EXERCISE INSTRUCTIONS —
Tell how many lines contain the string "Core" in the material underneath; the reply is that number and no more.

SUPPLIED DATA —
· · · ·

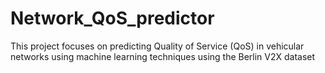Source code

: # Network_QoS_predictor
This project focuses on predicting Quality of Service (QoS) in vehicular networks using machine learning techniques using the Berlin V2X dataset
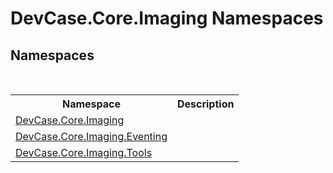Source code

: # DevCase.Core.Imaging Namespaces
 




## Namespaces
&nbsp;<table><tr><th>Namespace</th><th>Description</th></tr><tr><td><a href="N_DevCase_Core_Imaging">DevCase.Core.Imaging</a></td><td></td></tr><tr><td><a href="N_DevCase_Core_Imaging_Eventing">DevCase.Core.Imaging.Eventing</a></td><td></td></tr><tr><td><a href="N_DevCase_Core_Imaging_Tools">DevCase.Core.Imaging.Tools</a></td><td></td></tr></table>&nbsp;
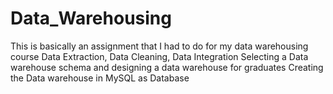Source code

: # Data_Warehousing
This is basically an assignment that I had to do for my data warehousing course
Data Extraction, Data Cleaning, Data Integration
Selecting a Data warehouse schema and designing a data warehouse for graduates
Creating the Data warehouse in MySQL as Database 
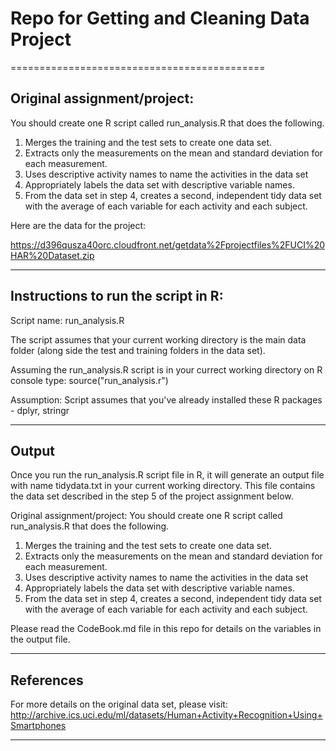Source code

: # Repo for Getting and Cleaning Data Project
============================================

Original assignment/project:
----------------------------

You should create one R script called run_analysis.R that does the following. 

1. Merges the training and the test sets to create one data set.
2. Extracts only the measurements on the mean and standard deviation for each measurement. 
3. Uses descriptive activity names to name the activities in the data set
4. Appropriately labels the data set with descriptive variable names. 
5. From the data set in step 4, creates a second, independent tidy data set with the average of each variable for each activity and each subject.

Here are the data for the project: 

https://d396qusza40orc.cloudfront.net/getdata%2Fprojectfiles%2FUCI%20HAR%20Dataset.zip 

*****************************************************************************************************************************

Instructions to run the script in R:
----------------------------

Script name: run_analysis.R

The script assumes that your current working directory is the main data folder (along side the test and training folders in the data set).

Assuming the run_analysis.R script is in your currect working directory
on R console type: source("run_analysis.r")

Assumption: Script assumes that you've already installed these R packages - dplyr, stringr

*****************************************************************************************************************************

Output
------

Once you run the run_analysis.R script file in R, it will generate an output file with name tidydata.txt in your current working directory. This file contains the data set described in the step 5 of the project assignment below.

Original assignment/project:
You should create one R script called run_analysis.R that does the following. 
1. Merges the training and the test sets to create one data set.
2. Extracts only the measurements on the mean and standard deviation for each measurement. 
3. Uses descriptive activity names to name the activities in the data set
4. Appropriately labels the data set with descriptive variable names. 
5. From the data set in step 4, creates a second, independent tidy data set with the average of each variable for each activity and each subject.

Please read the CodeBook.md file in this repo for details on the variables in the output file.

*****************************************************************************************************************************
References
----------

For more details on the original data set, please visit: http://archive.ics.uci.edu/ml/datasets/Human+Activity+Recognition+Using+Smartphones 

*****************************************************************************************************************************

· · · ·

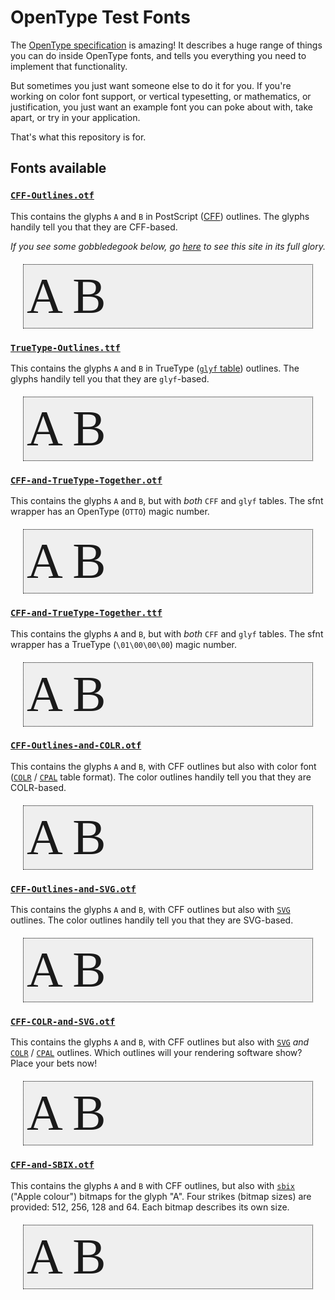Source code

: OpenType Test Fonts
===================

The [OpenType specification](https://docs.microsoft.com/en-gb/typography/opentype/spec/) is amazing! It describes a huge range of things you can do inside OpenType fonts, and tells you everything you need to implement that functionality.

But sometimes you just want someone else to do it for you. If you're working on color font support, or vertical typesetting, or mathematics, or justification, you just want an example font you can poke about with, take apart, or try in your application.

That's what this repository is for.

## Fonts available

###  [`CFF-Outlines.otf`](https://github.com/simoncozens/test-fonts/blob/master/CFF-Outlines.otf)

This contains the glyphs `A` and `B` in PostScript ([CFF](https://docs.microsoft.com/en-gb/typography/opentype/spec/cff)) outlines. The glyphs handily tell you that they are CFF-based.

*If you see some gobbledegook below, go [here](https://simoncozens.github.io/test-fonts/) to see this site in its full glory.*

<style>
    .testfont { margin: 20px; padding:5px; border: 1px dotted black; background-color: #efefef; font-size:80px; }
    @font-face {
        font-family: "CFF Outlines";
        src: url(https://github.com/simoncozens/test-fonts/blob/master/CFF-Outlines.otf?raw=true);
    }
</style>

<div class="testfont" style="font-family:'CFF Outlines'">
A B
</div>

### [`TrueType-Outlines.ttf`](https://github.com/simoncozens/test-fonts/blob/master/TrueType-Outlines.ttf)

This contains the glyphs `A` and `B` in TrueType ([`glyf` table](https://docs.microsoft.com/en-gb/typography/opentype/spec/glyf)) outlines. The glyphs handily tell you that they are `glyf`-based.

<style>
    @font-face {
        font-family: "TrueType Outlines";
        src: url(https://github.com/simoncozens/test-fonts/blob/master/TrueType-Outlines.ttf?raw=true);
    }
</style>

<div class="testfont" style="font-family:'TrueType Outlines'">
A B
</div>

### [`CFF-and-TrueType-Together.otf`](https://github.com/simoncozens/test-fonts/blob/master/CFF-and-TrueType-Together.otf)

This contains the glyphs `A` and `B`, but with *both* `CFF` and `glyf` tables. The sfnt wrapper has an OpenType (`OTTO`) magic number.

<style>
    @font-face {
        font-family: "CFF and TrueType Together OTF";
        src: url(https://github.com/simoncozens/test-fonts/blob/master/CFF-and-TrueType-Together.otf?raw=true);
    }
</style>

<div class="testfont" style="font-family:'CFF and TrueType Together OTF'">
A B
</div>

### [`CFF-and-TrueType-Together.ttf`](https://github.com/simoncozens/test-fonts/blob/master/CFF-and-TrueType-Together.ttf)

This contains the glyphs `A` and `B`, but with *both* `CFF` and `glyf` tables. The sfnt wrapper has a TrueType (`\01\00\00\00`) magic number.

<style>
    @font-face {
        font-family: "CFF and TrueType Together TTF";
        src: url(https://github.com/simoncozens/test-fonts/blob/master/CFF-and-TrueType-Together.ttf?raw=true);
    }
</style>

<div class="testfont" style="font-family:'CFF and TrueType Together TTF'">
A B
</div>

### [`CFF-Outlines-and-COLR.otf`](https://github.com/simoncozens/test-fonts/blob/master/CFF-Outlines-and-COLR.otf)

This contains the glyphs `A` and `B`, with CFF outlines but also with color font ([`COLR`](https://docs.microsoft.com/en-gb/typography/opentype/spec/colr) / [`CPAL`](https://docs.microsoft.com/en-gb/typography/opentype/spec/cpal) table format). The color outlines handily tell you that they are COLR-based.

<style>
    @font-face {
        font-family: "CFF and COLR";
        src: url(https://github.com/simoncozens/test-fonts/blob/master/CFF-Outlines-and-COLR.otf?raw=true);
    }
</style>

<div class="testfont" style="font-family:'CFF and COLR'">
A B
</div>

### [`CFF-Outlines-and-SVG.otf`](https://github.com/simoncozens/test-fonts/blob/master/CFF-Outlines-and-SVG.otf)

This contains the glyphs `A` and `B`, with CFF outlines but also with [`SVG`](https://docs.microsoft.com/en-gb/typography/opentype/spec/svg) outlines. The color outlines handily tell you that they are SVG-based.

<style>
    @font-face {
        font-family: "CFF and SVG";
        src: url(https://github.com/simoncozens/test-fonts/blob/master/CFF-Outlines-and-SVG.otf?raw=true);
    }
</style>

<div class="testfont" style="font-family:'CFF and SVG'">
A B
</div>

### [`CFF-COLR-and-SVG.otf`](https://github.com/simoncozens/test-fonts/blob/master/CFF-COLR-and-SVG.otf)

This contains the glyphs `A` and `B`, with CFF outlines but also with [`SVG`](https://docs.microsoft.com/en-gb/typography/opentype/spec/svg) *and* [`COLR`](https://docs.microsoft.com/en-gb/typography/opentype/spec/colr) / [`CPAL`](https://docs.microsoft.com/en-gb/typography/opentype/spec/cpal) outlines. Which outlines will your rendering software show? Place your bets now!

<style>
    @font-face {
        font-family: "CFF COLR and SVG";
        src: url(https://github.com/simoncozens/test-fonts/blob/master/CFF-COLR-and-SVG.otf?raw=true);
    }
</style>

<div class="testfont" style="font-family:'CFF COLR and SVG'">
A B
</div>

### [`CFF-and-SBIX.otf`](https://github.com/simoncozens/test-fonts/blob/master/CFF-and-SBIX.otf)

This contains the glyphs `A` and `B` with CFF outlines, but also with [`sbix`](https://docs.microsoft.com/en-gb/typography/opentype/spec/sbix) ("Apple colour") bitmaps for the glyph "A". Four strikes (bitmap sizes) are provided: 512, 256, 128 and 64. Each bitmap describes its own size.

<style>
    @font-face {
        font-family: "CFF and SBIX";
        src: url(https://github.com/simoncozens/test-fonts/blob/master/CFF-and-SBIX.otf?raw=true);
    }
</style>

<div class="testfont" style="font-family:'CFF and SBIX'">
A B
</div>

· · · ·

ANSWER SPACE —
2